Segment Start: EXCERPTED DATA
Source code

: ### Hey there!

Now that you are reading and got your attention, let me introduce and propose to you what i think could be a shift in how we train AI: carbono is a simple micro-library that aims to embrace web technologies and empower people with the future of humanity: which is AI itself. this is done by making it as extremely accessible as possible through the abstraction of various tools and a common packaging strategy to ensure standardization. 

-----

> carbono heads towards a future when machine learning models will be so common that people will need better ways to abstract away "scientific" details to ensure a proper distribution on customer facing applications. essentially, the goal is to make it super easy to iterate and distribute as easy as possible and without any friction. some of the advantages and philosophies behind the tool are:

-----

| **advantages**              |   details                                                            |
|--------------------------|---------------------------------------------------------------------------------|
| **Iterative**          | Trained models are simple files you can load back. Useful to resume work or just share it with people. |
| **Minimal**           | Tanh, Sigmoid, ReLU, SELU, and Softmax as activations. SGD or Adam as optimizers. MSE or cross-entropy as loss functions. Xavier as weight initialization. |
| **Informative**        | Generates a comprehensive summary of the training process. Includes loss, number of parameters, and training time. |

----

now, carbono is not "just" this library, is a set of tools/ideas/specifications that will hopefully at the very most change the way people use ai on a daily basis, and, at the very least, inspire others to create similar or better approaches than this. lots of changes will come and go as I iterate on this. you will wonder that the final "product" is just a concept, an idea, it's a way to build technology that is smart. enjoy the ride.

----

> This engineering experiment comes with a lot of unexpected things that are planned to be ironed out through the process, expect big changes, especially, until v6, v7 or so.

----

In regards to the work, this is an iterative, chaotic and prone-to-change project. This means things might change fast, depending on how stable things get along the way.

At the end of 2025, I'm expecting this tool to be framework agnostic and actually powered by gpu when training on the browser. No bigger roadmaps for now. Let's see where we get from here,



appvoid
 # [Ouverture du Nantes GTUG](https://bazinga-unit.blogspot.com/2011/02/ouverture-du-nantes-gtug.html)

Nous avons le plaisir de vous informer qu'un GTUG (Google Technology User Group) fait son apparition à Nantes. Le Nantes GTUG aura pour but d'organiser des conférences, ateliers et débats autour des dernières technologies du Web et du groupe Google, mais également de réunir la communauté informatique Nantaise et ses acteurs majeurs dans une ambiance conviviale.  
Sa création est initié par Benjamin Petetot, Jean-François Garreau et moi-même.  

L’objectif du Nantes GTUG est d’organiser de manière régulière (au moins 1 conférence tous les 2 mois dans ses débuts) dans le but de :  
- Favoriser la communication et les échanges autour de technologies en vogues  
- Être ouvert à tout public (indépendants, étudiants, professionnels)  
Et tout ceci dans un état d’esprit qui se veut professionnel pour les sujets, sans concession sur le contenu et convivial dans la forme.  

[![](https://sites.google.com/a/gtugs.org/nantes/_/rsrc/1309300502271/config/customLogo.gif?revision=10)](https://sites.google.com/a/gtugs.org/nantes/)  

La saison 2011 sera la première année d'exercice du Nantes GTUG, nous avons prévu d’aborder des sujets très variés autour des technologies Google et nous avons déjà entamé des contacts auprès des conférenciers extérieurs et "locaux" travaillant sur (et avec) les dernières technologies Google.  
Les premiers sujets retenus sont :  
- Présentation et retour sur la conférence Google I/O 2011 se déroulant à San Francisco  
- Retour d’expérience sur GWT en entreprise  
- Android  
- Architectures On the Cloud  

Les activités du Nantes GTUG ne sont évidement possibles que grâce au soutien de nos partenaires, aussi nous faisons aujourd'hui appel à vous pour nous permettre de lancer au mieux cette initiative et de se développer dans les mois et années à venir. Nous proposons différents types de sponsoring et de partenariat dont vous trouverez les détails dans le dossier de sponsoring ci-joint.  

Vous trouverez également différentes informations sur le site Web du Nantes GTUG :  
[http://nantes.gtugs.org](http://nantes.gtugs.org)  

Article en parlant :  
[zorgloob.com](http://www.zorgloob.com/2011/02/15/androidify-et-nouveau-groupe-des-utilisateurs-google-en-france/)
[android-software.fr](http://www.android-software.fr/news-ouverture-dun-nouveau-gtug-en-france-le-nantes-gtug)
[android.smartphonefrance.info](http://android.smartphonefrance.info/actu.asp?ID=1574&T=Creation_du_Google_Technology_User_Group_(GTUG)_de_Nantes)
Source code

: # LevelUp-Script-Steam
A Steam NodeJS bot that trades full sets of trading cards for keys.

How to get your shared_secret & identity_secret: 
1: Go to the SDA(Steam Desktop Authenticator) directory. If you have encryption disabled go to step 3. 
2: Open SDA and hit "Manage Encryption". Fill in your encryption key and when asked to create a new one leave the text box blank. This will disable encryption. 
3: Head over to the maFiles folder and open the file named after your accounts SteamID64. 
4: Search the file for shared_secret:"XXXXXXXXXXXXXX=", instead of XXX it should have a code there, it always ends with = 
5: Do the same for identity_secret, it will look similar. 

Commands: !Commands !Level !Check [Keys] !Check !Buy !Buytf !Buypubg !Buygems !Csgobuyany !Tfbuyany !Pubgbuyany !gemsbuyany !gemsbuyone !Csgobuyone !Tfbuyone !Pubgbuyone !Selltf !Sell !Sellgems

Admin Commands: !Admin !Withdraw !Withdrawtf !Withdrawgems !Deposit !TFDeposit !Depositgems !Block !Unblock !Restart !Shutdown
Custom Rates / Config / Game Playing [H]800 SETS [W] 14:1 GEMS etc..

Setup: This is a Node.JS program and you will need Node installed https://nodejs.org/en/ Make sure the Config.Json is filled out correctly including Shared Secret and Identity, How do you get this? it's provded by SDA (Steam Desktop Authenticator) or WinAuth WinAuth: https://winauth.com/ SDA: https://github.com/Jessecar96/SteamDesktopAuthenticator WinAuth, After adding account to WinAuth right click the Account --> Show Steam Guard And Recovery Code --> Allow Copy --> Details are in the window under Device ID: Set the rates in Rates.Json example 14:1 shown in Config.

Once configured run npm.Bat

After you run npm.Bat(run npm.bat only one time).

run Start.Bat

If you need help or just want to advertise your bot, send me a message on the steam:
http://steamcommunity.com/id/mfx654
Segment End: EXCERPTED DATA
◆ ASSIGNMENT
Exact repetition of every record is required.

◆ EXERCISE SOLUTION
Source code

: ### Hey there!

Now that you are reading and got your attention, let me introduce and propose to you what i think could be a shift in how we train AI: carbono is a simple micro-library that aims to embrace web technologies and empower people with the future of humanity: which is AI itself. this is done by making it as extremely accessible as possible through the abstraction of various tools and a common packaging strategy to ensure standardization. 

-----

> carbono heads towards a future when machine learning models will be so common that people will need better ways to abstract away "scientific" details to ensure a proper distribution on customer facing applications. essentially, the goal is to make it super easy to iterate and distribute as easy as possible and without any friction. some of the advantages and philosophies behind the tool are:

-----

| **advantages**              |   details                                                            |
|--------------------------|---------------------------------------------------------------------------------|
| **Iterative**          | Trained models are simple files you can load back. Useful to resume work or just share it with people. |
| **Minimal**           | Tanh, Sigmoid, ReLU, SELU, and Softmax as activations. SGD or Adam as optimizers. MSE or cross-entropy as loss functions. Xavier as weight initialization. |
| **Informative**        | Generates a comprehensive summary of the training process. Includes loss, number of parameters, and training time. |

----

now, carbono is not "just" this library, is a set of tools/ideas/specifications that will hopefully at the very most change the way people use ai on a daily basis, and, at the very least, inspire others to create similar or better approaches than this. lots of changes will come and go as I iterate on this. you will wonder that the final "product" is just a concept, an idea, it's a way to build technology that is smart. enjoy the ride.

----

> This engineering experiment comes with a lot of unexpected things that are planned to be ironed out through the process, expect big changes, especially, until v6, v7 or so.

----

In regards to the work, this is an iterative, chaotic and prone-to-change project. This means things might change fast, depending on how stable things get along the way.

At the end of 2025, I'm expecting this tool to be framework agnostic and actually powered by gpu when training on the browser. No bigger roadmaps for now. Let's see where we get from here,



appvoid
 # [Ouverture du Nantes GTUG](https://bazinga-unit.blogspot.com/2011/02/ouverture-du-nantes-gtug.html)

Nous avons le plaisir de vous informer qu'un GTUG (Google Technology User Group) fait son apparition à Nantes. Le Nantes GTUG aura pour but d'organiser des conférences, ateliers et débats autour des dernières technologies du Web et du groupe Google, mais également de réunir la communauté informatique Nantaise et ses acteurs majeurs dans une ambiance conviviale.  
Sa création est initié par Benjamin Petetot, Jean-François Garreau et moi-même.  

L’objectif du Nantes GTUG est d’organiser de manière régulière (au moins 1 conférence tous les 2 mois dans ses débuts) dans le but de :  
- Favoriser la communication et les échanges autour de technologies en vogues  
- Être ouvert à tout public (indépendants, étudiants, professionnels)  
Et tout ceci dans un état d’esprit qui se veut professionnel pour les sujets, sans concession sur le contenu et convivial dans la forme.  

[![](https://sites.google.com/a/gtugs.org/nantes/_/rsrc/1309300502271/config/customLogo.gif?revision=10)](https://sites.google.com/a/gtugs.org/nantes/)  

La saison 2011 sera la première année d'exercice du Nantes GTUG, nous avons prévu d’aborder des sujets très variés autour des technologies Google et nous avons déjà entamé des contacts auprès des conférenciers extérieurs et "locaux" travaillant sur (et avec) les dernières technologies Google.  
Les premiers sujets retenus sont :  
- Présentation et retour sur la conférence Google I/O 2011 se déroulant à San Francisco  
- Retour d’expérience sur GWT en entreprise  
- Android  
- Architectures On the Cloud  

Les activités du Nantes GTUG ne sont évidement possibles que grâce au soutien de nos partenaires, aussi nous faisons aujourd'hui appel à vous pour nous permettre de lancer au mieux cette initiative et de se développer dans les mois et années à venir. Nous proposons différents types de sponsoring et de partenariat dont vous trouverez les détails dans le dossier de sponsoring ci-joint.  

Vous trouverez également différentes informations sur le site Web du Nantes GTUG :  
[http://nantes.gtugs.org](http://nantes.gtugs.org)  

Article en parlant :  
[zorgloob.com](http://www.zorgloob.com/2011/02/15/androidify-et-nouveau-groupe-des-utilisateurs-google-en-france/)
[android-software.fr](http://www.android-software.fr/news-ouverture-dun-nouveau-gtug-en-france-le-nantes-gtug)
[android.smartphonefrance.info](http://android.smartphonefrance.info/actu.asp?ID=1574&T=Creation_du_Google_Technology_User_Group_(GTUG)_de_Nantes)
Source code

: # LevelUp-Script-Steam
A Steam NodeJS bot that trades full sets of trading cards for keys.

How to get your shared_secret & identity_secret: 
1: Go to the SDA(Steam Desktop Authenticator) directory. If you have encryption disabled go to step 3. 
2: Open SDA and hit "Manage Encryption". Fill in your encryption key and when asked to create a new one leave the text box blank. This will disable encryption. 
3: Head over to the maFiles folder and open the file named after your accounts SteamID64. 
4: Search the file for shared_secret:"XXXXXXXXXXXXXX=", instead of XXX it should have a code there, it always ends with = 
5: Do the same for identity_secret, it will look similar. 

Commands: !Commands !Level !Check [Keys] !Check !Buy !Buytf !Buypubg !Buygems !Csgobuyany !Tfbuyany !Pubgbuyany !gemsbuyany !gemsbuyone !Csgobuyone !Tfbuyone !Pubgbuyone !Selltf !Sell !Sellgems

Admin Commands: !Admin !Withdraw !Withdrawtf !Withdrawgems !Deposit !TFDeposit !Depositgems !Block !Unblock !Restart !Shutdown
Custom Rates / Config / Game Playing [H]800 SETS [W] 14:1 GEMS etc..

Setup: This is a Node.JS program and you will need Node installed https://nodejs.org/en/ Make sure the Config.Json is filled out correctly including Shared Secret and Identity, How do you get this? it's provded by SDA (Steam Desktop Authenticator) or WinAuth WinAuth: https://winauth.com/ SDA: https://github.com/Jessecar96/SteamDesktopAuthenticator WinAuth, After adding account to WinAuth right click the Account --> Show Steam Guard And Recovery Code --> Allow Copy --> Details are in the window under Device ID: Set the rates in Rates.Json example 14:1 shown in Config.

Once configured run npm.Bat

After you run npm.Bat(run npm.bat only one time).

run Start.Bat

If you need help or just want to advertise your bot, send me a message on the steam:
http://steamcommunity.com/id/mfx654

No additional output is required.